Power management is also critically important in a high-performance 3D ToF camera module design. The laser modulation and pixel modulation generate short bursts of high peak currents, which places some constraints on the power management solution. There are some features at the sensor integrated circuit (IC) level that can help reduce the peak power consumption of the imager. There are also power management techniques that can be applied at the system level to help ease the requirements on the power source (for example, battery or USB). The main analog supplies for a ToF imager typically require a regulator with good transient response and low noise.
Depth Processing Algorithm
Finally, another large part of the system-level design is the depth processing algorithm. The ToF image sensor outputs raw pixel data from which the phase information needs to be extracted. This operation requires different steps that include noise filtering and phase unwrapping.
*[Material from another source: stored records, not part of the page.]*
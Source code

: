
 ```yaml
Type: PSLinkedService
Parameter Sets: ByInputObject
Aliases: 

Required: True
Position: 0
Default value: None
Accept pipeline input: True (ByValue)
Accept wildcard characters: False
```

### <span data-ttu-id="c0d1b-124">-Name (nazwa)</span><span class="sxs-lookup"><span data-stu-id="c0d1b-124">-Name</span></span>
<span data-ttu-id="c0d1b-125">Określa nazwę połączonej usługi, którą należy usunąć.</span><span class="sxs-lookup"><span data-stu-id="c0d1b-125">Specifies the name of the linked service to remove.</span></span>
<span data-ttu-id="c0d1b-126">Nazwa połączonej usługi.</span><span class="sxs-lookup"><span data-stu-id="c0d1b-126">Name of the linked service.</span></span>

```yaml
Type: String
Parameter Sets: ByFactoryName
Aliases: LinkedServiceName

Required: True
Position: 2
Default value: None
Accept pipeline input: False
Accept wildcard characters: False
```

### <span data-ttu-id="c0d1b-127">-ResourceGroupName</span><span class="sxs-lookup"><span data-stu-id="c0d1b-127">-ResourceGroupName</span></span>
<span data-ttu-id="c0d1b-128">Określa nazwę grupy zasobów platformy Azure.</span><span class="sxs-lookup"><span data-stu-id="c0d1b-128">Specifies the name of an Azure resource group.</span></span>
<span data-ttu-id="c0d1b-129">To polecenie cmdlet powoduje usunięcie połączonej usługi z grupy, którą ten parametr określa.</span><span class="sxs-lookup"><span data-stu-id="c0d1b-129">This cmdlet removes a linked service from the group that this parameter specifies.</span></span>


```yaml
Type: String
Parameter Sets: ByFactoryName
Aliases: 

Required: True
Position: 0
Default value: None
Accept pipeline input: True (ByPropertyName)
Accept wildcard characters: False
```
The output of the phase unwrapping block is a measurement of the distance travelled by the light from the laser, to the scene, and back to the pixel, often called range or radial distance.
The radial distance is generally converted into point cloud information, which represents the information for a particular pixel by its real-world coordinates (X,Y,Z). Often, end applications only use the Z image map (depth map) instead of the full point cloud. Converting radial distance into point cloud requires knowing the lens intrinsics and distortion parameters. Those parameters are estimated during geometric calibration of the camera module. The depth processing algorithm can also output other information such as active brightness images (amplitude of the return laser signal), passive 2D IR images, and confidence levels, which can all be used in end applications. The depth processing can be done on the camera module itself or in a host processor somewhere else in the system.
An overview of the different system-level components covered in this article is shown in Table 2. These topics will be covered in more detail in future articles.
Table 2. System-Level Components of 3D Time of Flight Cameras
|System-Level Component||Key Features|
|ToF Imager||Resolution, high demodulation contrast, high quantum efficiency, high modulation frequency, low readout noise|
|Illumination Source||High optical power, high modulation frequency, eye-safety features|
|Optics||High light collection efficiency, minimal stray light, narrow bandwidth|
|Power Management||Low noise, good transient response, high efficiency, delivers high peak power|
|Depth Processing||Low power, supports different types of output depth information|
Continuous-wave time of flight cameras is a powerful solution offering high depth precision for applications requiring high-quality 3D information. There are many factors to consider to ensure that the best level of performance is achieved. Factors like modulation frequency, demodulation contrast, quantum efficiency, and readout noise dictate performance at the image sensor level. Other factors are system-level considerations, which include the illumination subsystem, optical design, power management, and depth processing algorithms. All of these system-level components are critical to achieve the highest precision 3D ToF camera system. These system-level topics will be covered in more detail in subsequent articles.